▸ Extracted entries
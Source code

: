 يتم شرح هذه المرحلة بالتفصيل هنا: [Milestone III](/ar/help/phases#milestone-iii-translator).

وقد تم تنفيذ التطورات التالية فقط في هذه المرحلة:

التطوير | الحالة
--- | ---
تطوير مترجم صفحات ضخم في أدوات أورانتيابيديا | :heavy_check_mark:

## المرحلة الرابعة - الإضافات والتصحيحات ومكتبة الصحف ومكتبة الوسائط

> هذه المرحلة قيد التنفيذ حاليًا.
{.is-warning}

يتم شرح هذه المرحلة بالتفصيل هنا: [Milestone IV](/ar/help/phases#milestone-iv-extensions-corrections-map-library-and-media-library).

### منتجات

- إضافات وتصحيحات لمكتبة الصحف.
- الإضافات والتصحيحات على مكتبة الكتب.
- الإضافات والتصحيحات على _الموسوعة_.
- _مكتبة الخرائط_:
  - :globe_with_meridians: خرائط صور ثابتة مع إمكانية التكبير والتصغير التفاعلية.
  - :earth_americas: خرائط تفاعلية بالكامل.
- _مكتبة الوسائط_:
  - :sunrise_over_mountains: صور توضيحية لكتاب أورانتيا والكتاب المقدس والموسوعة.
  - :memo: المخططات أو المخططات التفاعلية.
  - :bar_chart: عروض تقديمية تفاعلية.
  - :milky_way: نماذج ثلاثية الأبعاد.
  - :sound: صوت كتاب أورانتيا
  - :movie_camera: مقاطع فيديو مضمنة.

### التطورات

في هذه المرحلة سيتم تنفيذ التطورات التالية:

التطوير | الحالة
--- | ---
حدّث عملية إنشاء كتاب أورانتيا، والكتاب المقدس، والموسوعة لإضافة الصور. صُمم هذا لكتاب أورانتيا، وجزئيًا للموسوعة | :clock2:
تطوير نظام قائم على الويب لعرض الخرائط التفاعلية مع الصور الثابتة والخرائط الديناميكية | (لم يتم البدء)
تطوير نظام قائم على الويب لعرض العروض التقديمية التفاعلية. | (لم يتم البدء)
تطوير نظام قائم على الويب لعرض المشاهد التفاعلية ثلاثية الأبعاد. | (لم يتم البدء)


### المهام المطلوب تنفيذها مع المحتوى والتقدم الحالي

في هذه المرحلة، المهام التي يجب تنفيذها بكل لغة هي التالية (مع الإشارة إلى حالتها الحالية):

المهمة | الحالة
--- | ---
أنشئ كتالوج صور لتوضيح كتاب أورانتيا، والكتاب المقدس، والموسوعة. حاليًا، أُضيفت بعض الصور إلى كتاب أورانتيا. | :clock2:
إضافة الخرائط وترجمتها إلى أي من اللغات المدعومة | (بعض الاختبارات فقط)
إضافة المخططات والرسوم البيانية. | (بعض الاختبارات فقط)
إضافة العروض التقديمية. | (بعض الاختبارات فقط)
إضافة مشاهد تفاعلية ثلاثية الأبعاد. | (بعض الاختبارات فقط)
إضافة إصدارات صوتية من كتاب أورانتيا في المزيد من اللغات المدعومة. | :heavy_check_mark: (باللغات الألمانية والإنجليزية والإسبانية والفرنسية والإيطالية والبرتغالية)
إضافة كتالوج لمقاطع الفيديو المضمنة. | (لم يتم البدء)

▸ Problem statement
Print only the lines running from the one with "تطوير نظام قائم على الويب لعرض المشاهد" to the final line of the data above, each exactly as it appears.

▸ Exercise output
تطوير نظام قائم على الويب لعرض المشاهد التفاعلية ثلاثية الأبعاد. | (لم يتم البدء)


### المهام المطلوب تنفيذها مع المحتوى والتقدم الحالي

في هذه المرحلة، المهام التي يجب تنفيذها بكل لغة هي التالية (مع الإشارة إلى حالتها الحالية):

المهمة | الحالة
--- | ---
أنشئ كتالوج صور لتوضيح كتاب أورانتيا، والكتاب المقدس، والموسوعة. حاليًا، أُضيفت بعض الصور إلى كتاب أورانتيا. | :clock2:
إضافة الخرائط وترجمتها إلى أي من اللغات المدعومة | (بعض الاختبارات فقط)
إضافة المخططات والرسوم البيانية. | (بعض الاختبارات فقط)
إضافة العروض التقديمية. | (بعض الاختبارات فقط)
إضافة مشاهد تفاعلية ثلاثية الأبعاد. | (بعض الاختبارات فقط)
إضافة إصدارات صوتية من كتاب أورانتيا في المزيد من اللغات المدعومة. | :heavy_check_mark: (باللغات الألمانية والإنجليزية والإسبانية والفرنسية والإيطالية والبرتغالية)
إضافة كتالوج لمقاطع الفيديو المضمنة. | (لم يتم البدء)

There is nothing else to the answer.